# Exercise description:
Could you output every record below exactly as it appears?

# Raw data:

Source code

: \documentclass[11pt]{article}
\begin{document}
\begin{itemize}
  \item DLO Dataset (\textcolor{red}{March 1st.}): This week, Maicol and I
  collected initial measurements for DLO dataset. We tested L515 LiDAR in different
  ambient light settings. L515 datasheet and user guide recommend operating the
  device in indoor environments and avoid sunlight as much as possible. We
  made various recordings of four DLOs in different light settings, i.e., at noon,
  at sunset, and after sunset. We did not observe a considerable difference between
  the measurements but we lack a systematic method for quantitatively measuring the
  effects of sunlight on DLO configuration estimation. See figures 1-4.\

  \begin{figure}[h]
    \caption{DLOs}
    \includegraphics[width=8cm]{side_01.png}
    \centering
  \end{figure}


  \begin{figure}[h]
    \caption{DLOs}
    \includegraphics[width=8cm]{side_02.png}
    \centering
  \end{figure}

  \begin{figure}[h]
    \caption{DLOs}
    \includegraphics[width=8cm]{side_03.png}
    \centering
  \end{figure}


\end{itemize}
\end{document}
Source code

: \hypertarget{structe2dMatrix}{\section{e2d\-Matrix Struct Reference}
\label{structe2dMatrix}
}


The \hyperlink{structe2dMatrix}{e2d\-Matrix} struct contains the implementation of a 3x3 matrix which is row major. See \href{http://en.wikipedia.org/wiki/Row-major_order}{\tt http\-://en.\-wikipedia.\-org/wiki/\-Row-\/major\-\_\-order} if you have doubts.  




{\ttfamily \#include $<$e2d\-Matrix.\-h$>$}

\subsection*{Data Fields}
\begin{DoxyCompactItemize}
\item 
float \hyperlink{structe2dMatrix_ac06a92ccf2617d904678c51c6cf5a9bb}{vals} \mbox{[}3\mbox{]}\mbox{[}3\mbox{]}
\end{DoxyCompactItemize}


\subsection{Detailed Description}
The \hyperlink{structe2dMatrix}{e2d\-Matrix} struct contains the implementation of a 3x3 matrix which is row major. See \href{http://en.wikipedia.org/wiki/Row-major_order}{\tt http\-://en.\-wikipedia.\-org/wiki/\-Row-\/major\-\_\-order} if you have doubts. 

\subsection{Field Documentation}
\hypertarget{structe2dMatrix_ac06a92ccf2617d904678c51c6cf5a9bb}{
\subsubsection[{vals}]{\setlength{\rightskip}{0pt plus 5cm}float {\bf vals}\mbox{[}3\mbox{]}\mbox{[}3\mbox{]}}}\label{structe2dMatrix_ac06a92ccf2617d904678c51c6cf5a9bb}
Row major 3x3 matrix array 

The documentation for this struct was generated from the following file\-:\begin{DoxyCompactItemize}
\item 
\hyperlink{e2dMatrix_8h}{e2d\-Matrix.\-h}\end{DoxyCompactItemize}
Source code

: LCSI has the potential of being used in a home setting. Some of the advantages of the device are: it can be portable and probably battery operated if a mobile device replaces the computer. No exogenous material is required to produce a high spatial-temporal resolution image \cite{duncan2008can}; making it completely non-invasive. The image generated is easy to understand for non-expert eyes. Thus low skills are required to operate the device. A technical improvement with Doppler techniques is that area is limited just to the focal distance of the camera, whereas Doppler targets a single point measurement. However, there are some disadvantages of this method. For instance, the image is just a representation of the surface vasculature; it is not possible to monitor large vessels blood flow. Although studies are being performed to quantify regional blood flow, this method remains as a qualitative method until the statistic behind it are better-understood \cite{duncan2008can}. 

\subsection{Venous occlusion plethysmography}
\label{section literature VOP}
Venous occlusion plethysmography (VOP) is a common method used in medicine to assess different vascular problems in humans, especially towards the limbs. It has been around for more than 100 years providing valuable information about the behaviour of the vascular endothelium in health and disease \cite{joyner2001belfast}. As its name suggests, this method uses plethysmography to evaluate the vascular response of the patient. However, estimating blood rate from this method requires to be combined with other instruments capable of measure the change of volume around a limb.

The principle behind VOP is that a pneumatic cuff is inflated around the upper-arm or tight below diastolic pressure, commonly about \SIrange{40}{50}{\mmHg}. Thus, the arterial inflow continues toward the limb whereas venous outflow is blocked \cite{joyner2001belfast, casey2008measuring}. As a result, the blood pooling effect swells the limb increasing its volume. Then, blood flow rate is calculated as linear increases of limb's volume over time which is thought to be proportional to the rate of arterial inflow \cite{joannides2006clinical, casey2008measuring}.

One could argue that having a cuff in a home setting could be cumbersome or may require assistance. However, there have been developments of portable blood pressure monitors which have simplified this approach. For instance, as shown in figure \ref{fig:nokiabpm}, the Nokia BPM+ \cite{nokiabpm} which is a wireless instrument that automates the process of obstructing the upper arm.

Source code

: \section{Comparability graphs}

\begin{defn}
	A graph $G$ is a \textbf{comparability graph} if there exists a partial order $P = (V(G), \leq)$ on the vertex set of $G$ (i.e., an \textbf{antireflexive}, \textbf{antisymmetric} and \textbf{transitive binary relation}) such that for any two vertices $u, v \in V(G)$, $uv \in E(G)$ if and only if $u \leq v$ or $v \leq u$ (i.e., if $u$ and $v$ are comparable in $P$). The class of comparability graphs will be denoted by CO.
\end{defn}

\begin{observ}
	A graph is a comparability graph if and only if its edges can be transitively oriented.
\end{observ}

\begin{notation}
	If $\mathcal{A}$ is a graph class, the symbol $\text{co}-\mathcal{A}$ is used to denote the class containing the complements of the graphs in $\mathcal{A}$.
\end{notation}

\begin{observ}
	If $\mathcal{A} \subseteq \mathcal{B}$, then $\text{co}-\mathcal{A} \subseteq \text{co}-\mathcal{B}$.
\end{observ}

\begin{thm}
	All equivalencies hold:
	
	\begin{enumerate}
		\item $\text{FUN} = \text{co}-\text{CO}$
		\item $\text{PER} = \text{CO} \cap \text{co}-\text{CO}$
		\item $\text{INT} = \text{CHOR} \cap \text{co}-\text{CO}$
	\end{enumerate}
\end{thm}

# Solution below:
Source code

: \documentclass[11pt]{article}
\begin{document}
\begin{itemize}
  \item DLO Dataset (\textcolor{red}{March 1st.}): This week, Maicol and I
  collected initial measurements for DLO dataset. We tested L515 LiDAR in different
  ambient light settings. L515 datasheet and user guide recommend operating the
  device in indoor environments and avoid sunlight as much as possible. We
  made various recordings of four DLOs in different light settings, i.e., at noon,
  at sunset, and after sunset. We did not observe a considerable difference between
  the measurements but we lack a systematic method for quantitatively measuring the
  effects of sunlight on DLO configuration estimation. See figures 1-4.\

  \begin{figure}[h]
    \caption{DLOs}
    \includegraphics[width=8cm]{side_01.png}
    \centering
  \end{figure}


  \begin{figure}[h]
    \caption{DLOs}
    \includegraphics[width=8cm]{side_02.png}
    \centering
  \end{figure}

  \begin{figure}[h]
    \caption{DLOs}
    \includegraphics[width=8cm]{side_03.png}
    \centering
  \end{figure}


\end{itemize}
\end{document}
Source code

: \hypertarget{structe2dMatrix}{\section{e2d\-Matrix Struct Reference}
\label{structe2dMatrix}
}


The \hyperlink{structe2dMatrix}{e2d\-Matrix} struct contains the implementation of a 3x3 matrix which is row major. See \href{http://en.wikipedia.org/wiki/Row-major_order}{\tt http\-://en.\-wikipedia.\-org/wiki/\-Row-\/major\-\_\-order} if you have doubts.  




{\ttfamily \#include $<$e2d\-Matrix.\-h$>$}

\subsection*{Data Fields}
\begin{DoxyCompactItemize}
\item 
float \hyperlink{structe2dMatrix_ac06a92ccf2617d904678c51c6cf5a9bb}{vals} \mbox{[}3\mbox{]}\mbox{[}3\mbox{]}
\end{DoxyCompactItemize}


\subsection{Detailed Description}
The \hyperlink{structe2dMatrix}{e2d\-Matrix} struct contains the implementation of a 3x3 matrix which is row major. See \href{http://en.wikipedia.org/wiki/Row-major_order}{\tt http\-://en.\-wikipedia.\-org/wiki/\-Row-\/major\-\_\-order} if you have doubts. 

\subsection{Field Documentation}
\hypertarget{structe2dMatrix_ac06a92ccf2617d904678c51c6cf5a9bb}{
\subsubsection[{vals}]{\setlength{\rightskip}{0pt plus 5cm}float {\bf vals}\mbox{[}3\mbox{]}\mbox{[}3\mbox{]}}}\label{structe2dMatrix_ac06a92ccf2617d904678c51c6cf5a9bb}
Row major 3x3 matrix array 

The documentation for this struct was generated from the following file\-:\begin{DoxyCompactItemize}
\item 
\hyperlink{e2dMatrix_8h}{e2d\-Matrix.\-h}\end{DoxyCompactItemize}
Source code

: LCSI has the potential of being used in a home setting. Some of the advantages of the device are: it can be portable and probably battery operated if a mobile device replaces the computer. No exogenous material is required to produce a high spatial-temporal resolution image \cite{duncan2008can}; making it completely non-invasive. The image generated is easy to understand for non-expert eyes. Thus low skills are required to operate the device. A technical improvement with Doppler techniques is that area is limited just to the focal distance of the camera, whereas Doppler targets a single point measurement. However, there are some disadvantages of this method. For instance, the image is just a representation of the surface vasculature; it is not possible to monitor large vessels blood flow. Although studies are being performed to quantify regional blood flow, this method remains as a qualitative method until the statistic behind it are better-understood \cite{duncan2008can}. 

\subsection{Venous occlusion plethysmography}
\label{section literature VOP}
Venous occlusion plethysmography (VOP) is a common method used in medicine to assess different vascular problems in humans, especially towards the limbs. It has been around for more than 100 years providing valuable information about the behaviour of the vascular endothelium in health and disease \cite{joyner2001belfast}. As its name suggests, this method uses plethysmography to evaluate the vascular response of the patient. However, estimating blood rate from this method requires to be combined with other instruments capable of measure the change of volume around a limb.

The principle behind VOP is that a pneumatic cuff is inflated around the upper-arm or tight below diastolic pressure, commonly about \SIrange{40}{50}{\mmHg}. Thus, the arterial inflow continues toward the limb whereas venous outflow is blocked \cite{joyner2001belfast, casey2008measuring}. As a result, the blood pooling effect swells the limb increasing its volume. Then, blood flow rate is calculated as linear increases of limb's volume over time which is thought to be proportional to the rate of arterial inflow \cite{joannides2006clinical, casey2008measuring}.

One could argue that having a cuff in a home setting could be cumbersome or may require assistance. However, there have been developments of portable blood pressure monitors which have simplified this approach. For instance, as shown in figure \ref{fig:nokiabpm}, the Nokia BPM+ \cite{nokiabpm} which is a wireless instrument that automates the process of obstructing the upper arm.

Source code

: \section{Comparability graphs}

\begin{defn}
	A graph $G$ is a \textbf{comparability graph} if there exists a partial order $P = (V(G), \leq)$ on the vertex set of $G$ (i.e., an \textbf{antireflexive}, \textbf{antisymmetric} and \textbf{transitive binary relation}) such that for any two vertices $u, v \in V(G)$, $uv \in E(G)$ if and only if $u \leq v$ or $v \leq u$ (i.e., if $u$ and $v$ are comparable in $P$). The class of comparability graphs will be denoted by CO.
\end{defn}

\begin{observ}
	A graph is a comparability graph if and only if its edges can be transitively oriented.
\end{observ}

\begin{notation}
	If $\mathcal{A}$ is a graph class, the symbol $\text{co}-\mathcal{A}$ is used to denote the class containing the complements of the graphs in $\mathcal{A}$.
\end{notation}

\begin{observ}
	If $\mathcal{A} \subseteq \mathcal{B}$, then $\text{co}-\mathcal{A} \subseteq \text{co}-\mathcal{B}$.
\end{observ}

\begin{thm}
	All equivalencies hold:
	
	\begin{enumerate}
		\item $\text{FUN} = \text{co}-\text{CO}$
		\item $\text{PER} = \text{CO} \cap \text{co}-\text{CO}$
		\item $\text{INT} = \text{CHOR} \cap \text{co}-\text{CO}$
	\end{enumerate}
\end{thm}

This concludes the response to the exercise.